Although many shoppers will
return to physical stores this holiday season, online shopping remains a driving force behind peak-season shipping challenges, especially when it comes to the last mile. Consumers still want fast, free shipping if they can get it—without any delays or disruptions to their holiday deliveries.
One disruptor that gets a lot of headlines this time of year is package theft—committed by so-called “porch pirates.” These are thieves who snatch parcels from front stairs, side porches, and driveways in neighborhoods across the country. The problem adds up to billions of dollars in stolen merchandise each year—not to mention headaches for shippers, parcel delivery companies, and, of course, consumers.
Given the scope of the problem, it’s no wonder online shoppers are worried about it—especially during holiday season. In its annual report on package theft trends, released in October, the
security-focused research and product review firm Security.org found that:
17% of Americans had a package stolen in the past three months, with the typical stolen parcel worth about $50. Some 44% said they’d had a package taken at some point in their life.
Package thieves poached more than $8 billion in merchandise over the past year.
18% of adults said they’d had a package stolen that contained a gift for someone else.
Ahead of the holiday season, 88% of adults said they were worried about theft of online purchases, with more than a quarter saying they were “extremely” or “very” concerned.
But it doesn’t have to be that way. There are some low-tech steps consumers can take to help guard against porch piracy along with some high-tech logistics-focused innovations in the pipeline that can protect deliveries in the last mile. First, some common-sense advice on avoiding package theft from the Security.org research:
Install a doorbell camera, which is a relatively low-cost deterrent.
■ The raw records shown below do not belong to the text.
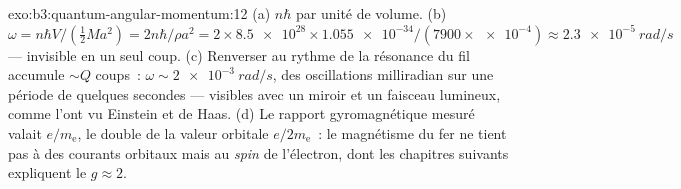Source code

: \begin{solution}{exo:b3:quantum-angular-momentum:12}
(a) $n\hbar$ par unité de volume. (b) $\omega = n\hbar V/(\tfrac12 Ma^2)
= 2n\hbar/\rho a^2 = 2 \times \num{8.5e28} \times \num{1.055e-34}/
(7900 \times \num{e-4}) \approx \qty{2.3e-5}{rad/s}$ --- invisible en
un seul coup. (c) Renverser au rythme de la résonance du fil accumule
$\sim Q$ coups~: $\omega \sim \qty{2e-3}{rad/s}$, des oscillations
milliradian sur une période de quelques secondes --- visibles avec un
miroir et un faisceau lumineux, comme l'ont vu Einstein et de Haas.
(d) Le rapport gyromagnétique mesuré valait $e/m_{\text{e}}$, le
double de la valeur orbitale $e/2m_{\text{e}}$~: le magnétisme du fer
ne tient pas à des courants orbitaux mais au \emph{spin} de
l'électron, dont les chapitres suivants expliquent le $g \approx 2$.
\end{solution}

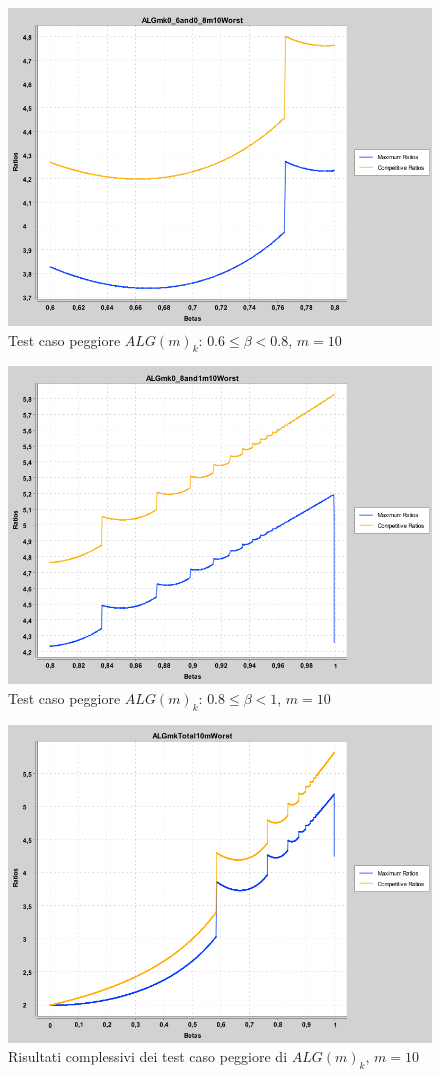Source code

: \documentclass[12pt]{article}
\begin{document}
\begin{figure}[H]
\caption{Test caso peggiore $ALG(m)_{k}$: $0.6 \leq \beta < 0.8$, $m = 10$}
\centering
\includegraphics[scale=0.4]{max/ALGmk0_6and0_8m10Worst.png}
\end{figure}
\begin{figure}[H]
\caption{Test caso peggiore $ALG(m)_{k}$: $0.8 \leq \beta < 1$, $m = 10$}
\centering
\includegraphics[scale=0.4]{max/ALGmk0_8and1m10Worst.png}
\end{figure}
\begin{figure}[H]
\caption{Risultati complessivi dei test caso peggiore di $ALG(m)_{k}$, $m = 10$}
\centering
\includegraphics[scale=0.4]{max/ALGmkTotalm10Worst.png}
\end{figure}
\end{document}
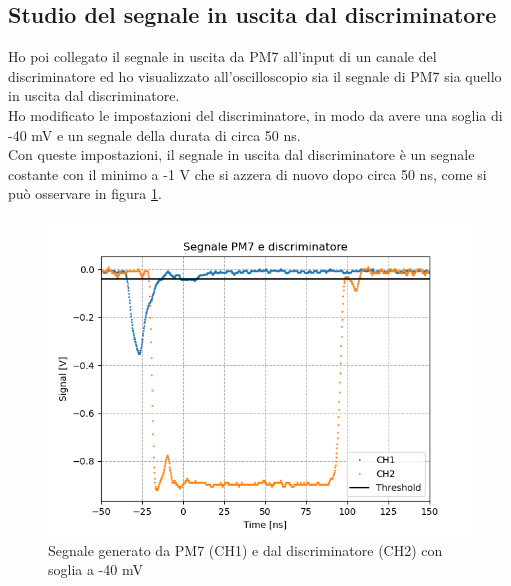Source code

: \documentclass{article}
\begin{document}
\subsection{Studio del segnale in uscita dal discriminatore}
Ho poi collegato il segnale in uscita da PM7 all'input di un canale del discriminatore ed ho visualizzato all'oscilloscopio sia il segnale di PM7 sia quello in uscita dal discriminatore. \\
Ho modificato le impostazioni del discriminatore, in modo da avere una soglia di -40 mV e un segnale della durata di circa 50 ns.\\
Con queste impostazioni, il segnale in uscita dal discriminatore è un segnale costante con il minimo a -1 V che si azzera di nuovo dopo circa 50 ns, come si può osservare in figura \ref{discr}.

\begin{figure}[h!]
\begin{center}
\includegraphics[scale=0.7]{Grafici/PM5_discriminatore.png}
\caption{Segnale generato da PM7 (CH1) e dal discriminatore (CH2) con soglia a -40 mV} \label{discr}
\end{center}
\end{figure}
\end{document}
Bring packages inside promptly or arrange to have them delivered to a secure location if no one will be at home.
Consider using click-and-collect options when possible.
If the retailer allows you to specify delivery-time windows, consider doing so to avoid having packages sit outside for extended periods.
These steps may sound basic, but they are by no means a given: Fewer than half of Americans consider the timing of deliveries, less than a third have a doorbell camera, and nearly one-fifth take no precautions to prevent package theft, according to the research.
Tech vendors are stepping up to help. One example is
Arrive AI, which develops smart mailboxes for last-mile delivery and pickup. The company says its Mailbox-as-a-Service (MaaS) platform will revolutionize the last mile by building a network of parcel-storage boxes that can be accessed by people, drones, or robots. In a nutshell: Packages are placed into a weatherproof box via drone, robot, driverless carrier, or traditional delivery method—and no one other than the rightful owner can access it.
Although the platform is still in development, the company already offers solutions for business clients looking to secure high-value deliveries and sensitive shipments. The health-care industry is one example: Arrive AI offers secure drone delivery of medical supplies, prescriptions, lab samples, and the like to hospitals and other health-care facilities. The platform provides real-time tracking, chain-of-custody controls, and theft-prevention features. Arrive is conducting short-term deployments between logistics companies and health-care partners now, according to a company spokesperson.
The MaaS solution has a pretty high cool factor. And the common-sense best practices just seem like solid advice. Maybe combining both is the key to a more secure last mile—during peak shipping season and throughout the year as well.